Menyaksikannya saya sungguh teramat sedih. Jadi blogger yang kerjanya cuma nulis, datang ke acara kalau diundang itu happy banget. Dapat gudibeg dan uang transpoer pula. Lah ini guru honorer, pakaian saja perlente. Make up honorer wanita pada kinclong, sementara ternyata tugas guru (terutama yang masih honorer) menumpuk segunung. Jelas tidak tak sebanding dengan honornya.
Kang Sandza salah satu guru guru di kabupaten tetangga Cianjur juga bilang di lain pihak, guru dituntut all out tapi dengan banyak ngurus administrasi macam ini itu justru akan lebih menyita waktu dan mengikis kualitas kegiatan di kelas karena mungkin di masa tertentu harus banyak begadang.
Sama seperti Kang Sandza, saya juga tidak mengerti dengan pola pikir pemerintah. Yang di pusat mungkin enak, tapi pernahkan membayangkan bagaimana kondisi di kampung? Di pedesaan seperti di Cianjur Selatan ini?
Mengutip doa Kang Sandza, semoga kelak urusan administrai guru kembali lagi ke jaman dulu ya semisal tak usahlah ada KKM-KKM an biarkan saja nilai mah seadanya. Toh justru kalau guru lebih fokus ke urusan kelas, akan lebih cepat mengetahui mana anak yg bermasalah dan harus segera ditangani. Anak rangking pun sudah bisa lebih cepat diprediksi. Daripada misal pake KKM sekarang yang minimal misal 75, haduhhh itu nilai anak harus dipaksa segitu minimal jadi rapotnya hambar antara nilai anak satu dengan yang lain tak jauh beda, tak natural padahal kemampuannya jauh berbeda.

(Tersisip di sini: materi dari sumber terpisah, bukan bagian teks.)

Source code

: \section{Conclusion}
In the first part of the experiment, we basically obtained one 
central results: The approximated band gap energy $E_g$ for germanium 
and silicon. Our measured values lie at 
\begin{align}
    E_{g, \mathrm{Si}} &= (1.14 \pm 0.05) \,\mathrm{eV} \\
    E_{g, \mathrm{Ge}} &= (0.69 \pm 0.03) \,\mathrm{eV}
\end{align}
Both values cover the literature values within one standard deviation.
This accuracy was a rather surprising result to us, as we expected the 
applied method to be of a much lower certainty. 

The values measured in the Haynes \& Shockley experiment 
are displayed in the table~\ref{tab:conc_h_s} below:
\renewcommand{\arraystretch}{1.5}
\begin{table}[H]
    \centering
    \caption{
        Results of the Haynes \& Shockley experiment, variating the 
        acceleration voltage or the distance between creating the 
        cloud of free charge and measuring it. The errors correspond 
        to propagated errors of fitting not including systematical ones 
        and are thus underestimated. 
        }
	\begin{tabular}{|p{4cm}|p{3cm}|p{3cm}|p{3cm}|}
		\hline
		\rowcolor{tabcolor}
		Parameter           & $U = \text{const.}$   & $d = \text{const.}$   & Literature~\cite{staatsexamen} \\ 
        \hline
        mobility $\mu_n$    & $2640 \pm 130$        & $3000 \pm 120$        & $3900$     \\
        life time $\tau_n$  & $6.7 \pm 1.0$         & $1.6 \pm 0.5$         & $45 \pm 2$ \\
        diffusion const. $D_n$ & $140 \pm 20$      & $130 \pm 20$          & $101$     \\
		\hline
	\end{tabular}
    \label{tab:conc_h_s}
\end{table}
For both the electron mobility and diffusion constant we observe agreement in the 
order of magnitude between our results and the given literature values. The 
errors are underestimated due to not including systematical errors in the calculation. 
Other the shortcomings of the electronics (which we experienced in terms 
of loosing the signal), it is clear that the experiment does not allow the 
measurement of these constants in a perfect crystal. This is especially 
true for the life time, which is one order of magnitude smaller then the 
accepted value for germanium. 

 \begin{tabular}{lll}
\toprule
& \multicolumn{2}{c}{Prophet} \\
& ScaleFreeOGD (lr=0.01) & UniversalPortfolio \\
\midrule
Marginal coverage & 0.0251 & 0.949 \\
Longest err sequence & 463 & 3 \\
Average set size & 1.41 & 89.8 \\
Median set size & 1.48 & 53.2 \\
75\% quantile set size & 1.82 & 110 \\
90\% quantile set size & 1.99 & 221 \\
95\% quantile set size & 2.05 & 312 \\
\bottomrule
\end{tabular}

Miris memang kondisi di pedesaan kami ini. Tak habis pikir mengapa pendidikan dan kesejahteraan begitu sulit hanya karena terjegal para oknum yang memakmurkan diri selagi berkuasa (menjabat sebagai kepala sekolah). Padahal kalau terjadi hal tidak diinginkan terhadap generasi muda, tidak sedikit yang dengan mudah menyalahkan gurunya. Hello, jadi tahukan sekarang kenapa banyak guru perkotaan yang tidak mau ditempatkan di pedalaman? Banyak PNS numpukdi kota dan honorer yang ada di pedesaan jadi sasaran empuk para oknum.